Look for the Helpers: Humble Leadership in Times of Crisis


Many people are involved in a basketball game: A coach provides strategy, a shooting guard is agile, and a point guard assists in providing direction. In the heat of the game, the coach knows when to put in strong players, when to bench someone, and when to encourage every player to step up and give 110%. But winning does not depend on just the coach. Winning depends on each player contributing, whether by hustling down the court, putting up a three-pointer, or being in the best possible position when the game is on the line.

The same applies to business. Every person’s role in a company matters, and every person contributes to the company’s success. While responsibilities and titles vary, we all serve customers, drive revenue, and strategize for the future. A good leader encourages team members to develop their individual strengths so the team will perform better.

But what about during a crisis? Today we all find ourselves in uncharted territory, and many businesses are being forced to adapt. Some are changing their business model, some are reinventing their business purpose, and others are collaborating across industries. The most successful companies will be those whose leaders practice humility, admit mistakes, listen to new and innovative ideas, and create space and opportunities for employees to help. People who are truly “helpers” can help their companies succeed.

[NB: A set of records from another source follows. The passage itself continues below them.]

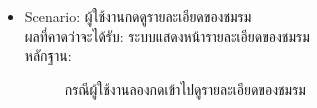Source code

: \documentclass[14pt,oneside,openright,a4paper]{cpe-thai-project}
\begin{document}
\begin{itemize}
  \item Scenario: ผู้ใช้งานกดดูรายละเอียดของชมรม
  \\ผลที่คาดว่าจะได้รับ: ระบบแสดงหน้ารายละเอียดของชมรม
  \\หลักฐาน:\\
  \begin{figure}[!h]\centering
    \setlength{\fboxrule}{0.5mm} %
    \setlength{\fboxsep}{0.5cm}
    \caption{กรณีผู้ใช้งานลองกดเข้าไปดูรายละเอียดของชมรม}\label{fig:FeedPageClubTest}
  \end{figure}
\end{itemize}

\newpage
\end{document}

Battling the business impact of a crisis requires a team of helpers. Leaders should provide vision, be open and honest, make critical decisions with care and efficiency, and create a platform for cooperation and team effort. Marriott International CEO Arne Sorenson recently took these actions, reassuring employees in a companywide address that “we can — and we will — overcome this, and we’ll thrive once again.”

Thriving again is what we all want, and each person will play a different role in helping to make that happen. Our research has shown that certain team member characteristics lead to team success in the long run. These include being results oriented, relationship focused, process oriented, innovative, and pragmatic. Acknowledging these strengths in a team and knowing when to tap into them is crucial.

But what if a leader is unsure of a teams’ strengths or how to encourage an individual to better develop his or her strengths? Hogan can help. We understand the science of personality and have created many assessments that will help you understand the strengths of your team.

The COVID-19 pandemic has shown that every role in a company matters, and every person contributes. Think of this current moment like the heat of the game — when leaders look to their helpers, they know who is dependable and agile and that, in order to thrive again, we have to rely on each other.